Malignant tumors may result in alterations in platelet parameters, but the mechanism by which MPV/PC can be used to predict the prognosis of malignant tumors has not yet been completely illustrated and may be related to the following factors. Bone marrow hyperplasia is active in malignant tumor patients, tumor cells produce thrombogenic factors, and the body fluid environment concentration that promotes the generation of bone marrow megakaryocytes is elevated in the blood circulation [
15]. The number of cytokines that promote tumor growth is increased in tumor patients. Additionally, these cytokines, such as interleukin (IL)-1, IL-3, IL-6, IL-17, IL-18 and tumor necrosis factor-α (TNF-α), specifically stimulate increased production of platelets, [
19,
20]. Stone et al. revealed that IL-6 promotes the secretion of more thrombogenic factors by the liver, while ovarian cancer cells secrete IL-6, which causes an increased amount of thrombogenic factors to act on the bone marrow, resulting in increased platelet production and a changed platelet morphology [
21]. Furthermore, malignant tumor cells secrete granulocyte macrophage-colony stimulating factors, thus accelerating megakaryocyte production and thrombosis [
15]. Malignant tumors consume a large amount of patient energy; thus, tumor patients may develop chronic blood loss, malnutrition and tissue necrosis, which affect platelet morphological parameters [
15]. Malignant tumor cells can secrete and stimulate increased platelets to release transforming growth factor (TGF), directly stimulating the growth of certain tumor cells; however, proliferating tumor tissues produce more stimulating factors to accelerate bone marrow megakaryocyte production, thus forming a vicious cycle [
15].
This study has certain limitations. (1) This study was a retrospective single-center study, which might be associated with selection bias. (2) Heterogeneity existed in the treatments that patients received after surgical resection, likely affecting different clinical outcomes. (3) The cutoff values in this study were not verified in other cohorts.

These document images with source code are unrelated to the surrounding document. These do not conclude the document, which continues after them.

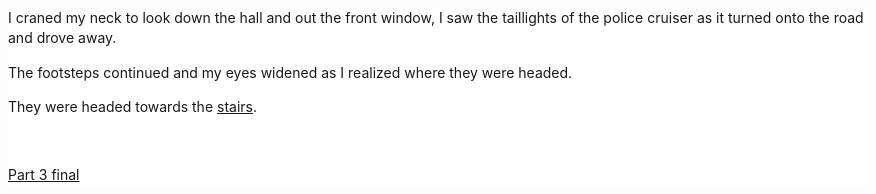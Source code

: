 I craned my neck to look down the hall and out the front window, I saw the taillights of the police cruiser as it turned onto the road and drove away.

The footsteps continued and my eyes widened as I realized where they were headed.

They were headed towards the [stairs](https://www.reddit.com/r/thespookyplace/).

&#x200B;

[Part 3 final](https://www.reddit.com/r/nosleep/comments/w64r2h/they_finally_found_my_family_final/)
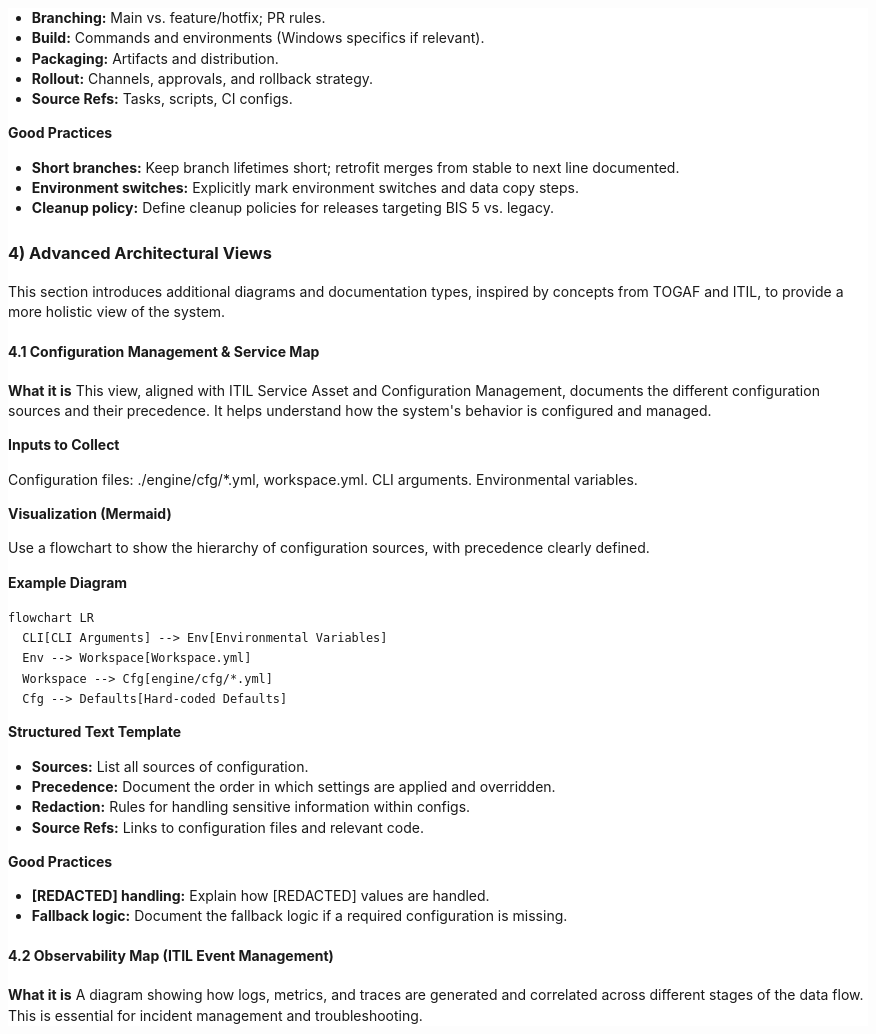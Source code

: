 - **Branching:** Main vs. feature/hotfix; PR rules.
- **Build:** Commands and environments (Windows specifics if relevant).
- **Packaging:** Artifacts and distribution.
- **Rollout:** Channels, approvals, and rollback strategy.
- **Source Refs:** Tasks, scripts, CI configs.

**Good Practices**

- **Short branches:** Keep branch lifetimes short; retrofit merges from stable to next line documented.
- **Environment switches:** Explicitly mark environment switches and data copy steps.
- **Cleanup policy:** Define cleanup policies for releases targeting BIS 5 vs. legacy.

### 4) Advanced Architectural Views
This section introduces additional diagrams and documentation types, inspired by concepts from TOGAF and ITIL, to provide a more holistic view of the system.

#### 4.1 Configuration Management & Service Map
**What it is**
This view, aligned with ITIL Service Asset and Configuration Management, documents the different configuration sources and their precedence. It helps understand how the system's behavior is configured and managed.

**Inputs to Collect**

Configuration files: ./engine/cfg/*.yml, workspace.yml.
CLI arguments.
Environmental variables.

**Visualization (Mermaid)**

Use a flowchart to show the hierarchy of configuration sources, with precedence clearly defined.

**Example Diagram**

```mermaid
flowchart LR
  CLI[CLI Arguments] --> Env[Environmental Variables]
  Env --> Workspace[Workspace.yml]
  Workspace --> Cfg[engine/cfg/*.yml]
  Cfg --> Defaults[Hard-coded Defaults]
```
**Structured Text Template**

- **Sources:** List all sources of configuration.
- **Precedence:** Document the order in which settings are applied and overridden.
- **Redaction:** Rules for handling sensitive information within configs.
- **Source Refs:** Links to configuration files and relevant code.

**Good Practices**

- **[REDACTED] handling:** Explain how [REDACTED] values are handled.
- **Fallback logic:** Document the fallback logic if a required configuration is missing.

#### 4.2 Observability Map (ITIL Event Management)
**What it is**
A diagram showing how logs, metrics, and traces are generated and correlated across different stages of the data flow. This is essential for incident management and troubleshooting.
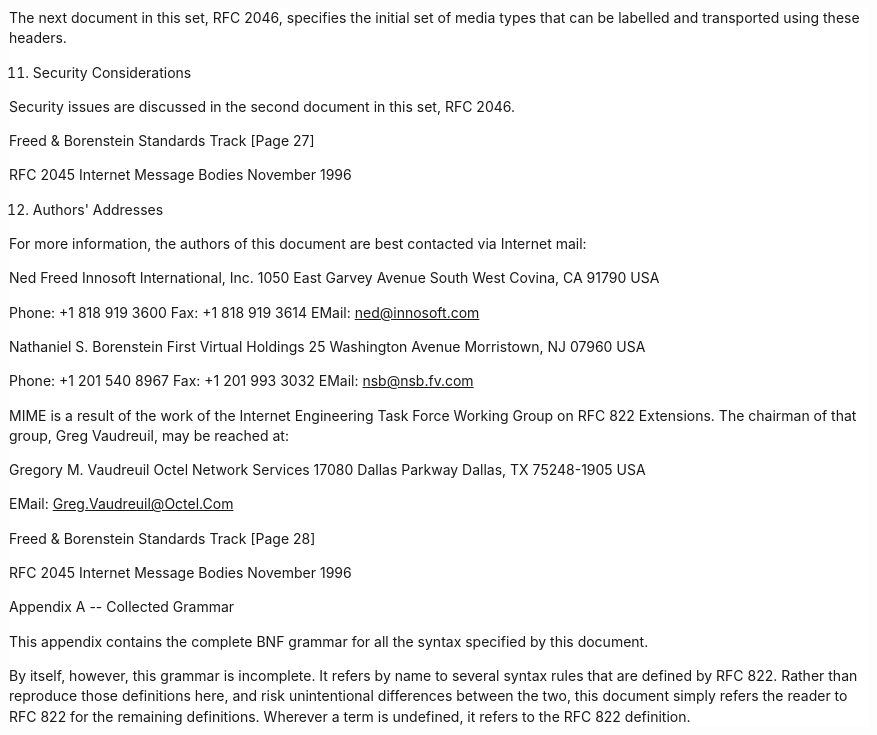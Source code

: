    The next document in this set, RFC 2046, specifies the initial set of
   media types that can be labelled and transported using these headers.

11.  Security Considerations

   Security issues are discussed in the second document in this set, RFC
   2046.

Freed & Borenstein          Standards Track                    [Page 27]

RFC 2045                Internet Message Bodies            November 1996

12.  Authors' Addresses

   For more information, the authors of this document are best contacted
   via Internet mail:

   Ned Freed
   Innosoft International, Inc.
   1050 East Garvey Avenue South
   West Covina, CA 91790
   USA

   Phone: +1 818 919 3600
   Fax:   +1 818 919 3614
   EMail: ned@innosoft.com

   Nathaniel S. Borenstein
   First Virtual Holdings
   25 Washington Avenue
   Morristown, NJ 07960
   USA

   Phone: +1 201 540 8967
   Fax:   +1 201 993 3032
   EMail: nsb@nsb.fv.com

   MIME is a result of the work of the Internet Engineering Task Force
   Working Group on RFC 822 Extensions.  The chairman of that group,
   Greg Vaudreuil, may be reached at:

   Gregory M. Vaudreuil
   Octel Network Services
   17080 Dallas Parkway
   Dallas, TX 75248-1905
   USA

   EMail: Greg.Vaudreuil@Octel.Com

Freed & Borenstein          Standards Track                    [Page 28]

RFC 2045                Internet Message Bodies            November 1996

Appendix A -- Collected Grammar

   This appendix contains the complete BNF grammar for all the syntax
   specified by this document.

   By itself, however, this grammar is incomplete.  It refers by name to
   several syntax rules that are defined by RFC 822.  Rather than
   reproduce those definitions here, and risk unintentional differences
   between the two, this document simply refers the reader to RFC 822
   for the remaining definitions. Wherever a term is undefined, it
   refers to the RFC 822 definition.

Thus, more large-scale, multicenter clinical studies are warranted to verify our research results.
Conclusion
As a noninvasive, lost-cost, simple and repeatable index, MPV/PC is a novel independent prognostic index for patients with resectable cervical cancer. Compared with the traditional FIGO classification system, the nomogram that integrates MPV/PC maybe reliably predict the survival of cervical cancer patients after radical surgery.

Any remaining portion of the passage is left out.